Apretó ligeramente la mandíbula mientras hacía clic en el siguiente vídeo.
La pantalla permaneció en negro. Por un momento, pareció que no era nada. Un archivo dañado o quizá un error.
Sin embargo, justo cuando estaba a punto de cerrarlo, oyó un sonido.
Un sollozo suave, quebrado y apenas audible.
Sus dedos se detuvieron sobre el teclado mientras sus cejas se juntaban lentamente. Solo tardó un segundo más en reconocerlo.
Mirena.
Eran los sollozos de Mirena.
Sutiles y contenidos. Como si intentara que no la oyeran, aunque no hubiera nadie para escuchar.
Alexander no se movió.
Solo escuchó durante unos segundos.

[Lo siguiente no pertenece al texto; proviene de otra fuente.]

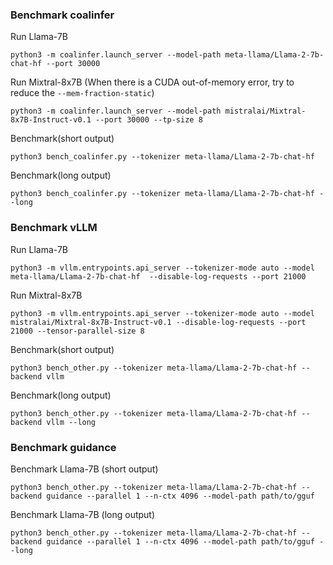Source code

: ### Benchmark coalinfer

Run Llama-7B

```
python3 -m coalinfer.launch_server --model-path meta-llama/Llama-2-7b-chat-hf --port 30000
```

Run Mixtral-8x7B
(When there is a CUDA out-of-memory error, try to reduce the `--mem-fraction-static`)

```
python3 -m coalinfer.launch_server --model-path mistralai/Mixtral-8x7B-Instruct-v0.1 --port 30000 --tp-size 8
```

Benchmark(short output)

```
python3 bench_coalinfer.py --tokenizer meta-llama/Llama-2-7b-chat-hf
```

Benchmark(long output)

```
python3 bench_coalinfer.py --tokenizer meta-llama/Llama-2-7b-chat-hf --long
```

### Benchmark vLLM

Run Llama-7B

```
python3 -m vllm.entrypoints.api_server --tokenizer-mode auto --model meta-llama/Llama-2-7b-chat-hf  --disable-log-requests --port 21000
```

Run Mixtral-8x7B

```
python3 -m vllm.entrypoints.api_server --tokenizer-mode auto --model mistralai/Mixtral-8x7B-Instruct-v0.1 --disable-log-requests --port 21000 --tensor-parallel-size 8
```

Benchmark(short output)

```
python3 bench_other.py --tokenizer meta-llama/Llama-2-7b-chat-hf --backend vllm
```

Benchmark(long output)

```
python3 bench_other.py --tokenizer meta-llama/Llama-2-7b-chat-hf --backend vllm --long
```

### Benchmark guidance

Benchmark Llama-7B (short output)

```
python3 bench_other.py --tokenizer meta-llama/Llama-2-7b-chat-hf --backend guidance --parallel 1 --n-ctx 4096 --model-path path/to/gguf
```

Benchmark Llama-7B (long output)

```
python3 bench_other.py --tokenizer meta-llama/Llama-2-7b-chat-hf --backend guidance --parallel 1 --n-ctx 4096 --model-path path/to/gguf --long
```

Luego, bruscamente, pausó el vídeo.
Su mano se crispó ligeramente mientras se reclinaba, exhalando por la nariz, incapaz de seguir escuchando.
A su lado, Daniela soltó un suave quejido, con las orejas caídas como si pudiera sentir el cambio en su estado de ánimo. Se incorporó y le tocó la pierna brevemente con la pata antes de volver a acomodarse, más silenciosa esta vez.
La mirada de Alexander se demoró en la pantalla negra congelada.
Luego, lentamente, cerró el portátil y cerró los ojos.
Siguió el silencio, pero no sirvió de nada. Incluso con los ojos cerrados, el rostro de Mirena persistía.
Esa expresión en el escenario y esas lágrimas, mezcladas con el sonido de su llanto, se repetían en su mente.
No fue un accidente. No podía haberlo sido.
Alguien había elegido ese momento. Ese día y esa secuencia de clips.
Alguien había querido este resultado.
Abrió los ojos lentamente, y un suspiro silencioso se le escapó mientras las piezas comenzaban a encajar.
Ahora entendía por qué su ira era tan profunda. Por qué no dudó en calificar sus sentimientos de falsos, e incluso la reacción de Ada tenía sentido.
Joder…
Incluso él tenía ganas de abofetearse ahora mismo.
Salvo que sabía una cosa con certeza: él no estaba detrás de ese vídeo.
Lo que significaba una cosa. Tenía que demostrarlo.
Cogió el teléfono y marcó sin dudar.
La línea conectó al segundo tono.
—¿Señor?
—Jeremy —dijo Alexander, con un tono tranquilo pero que no admitía demora—, averigua quién está detrás de esos vídeos. No me importa cómo lo hagas, pero tienes dos semanas. Necesito resultados. O puedes olvidarte de tus bonificaciones de los próximos tres meses… y de tus vacaciones.
No hubo protestas al otro lado. A estas alturas, Jeremy ni siquiera estaba seguro de seguir teniendo esas ventajas.
No obstante, respondió: —Entendido, señor.
Alexander terminó la llamada después de eso y bajó el teléfono lentamente, con la mirada perdida en la pared de enfrente.
Si quería avanzar, si quería tener la más mínima oportunidad de derribar lo que fuera que se interpusiera entre él y Mirena, entonces era en esto en lo que debía centrarse por el momento.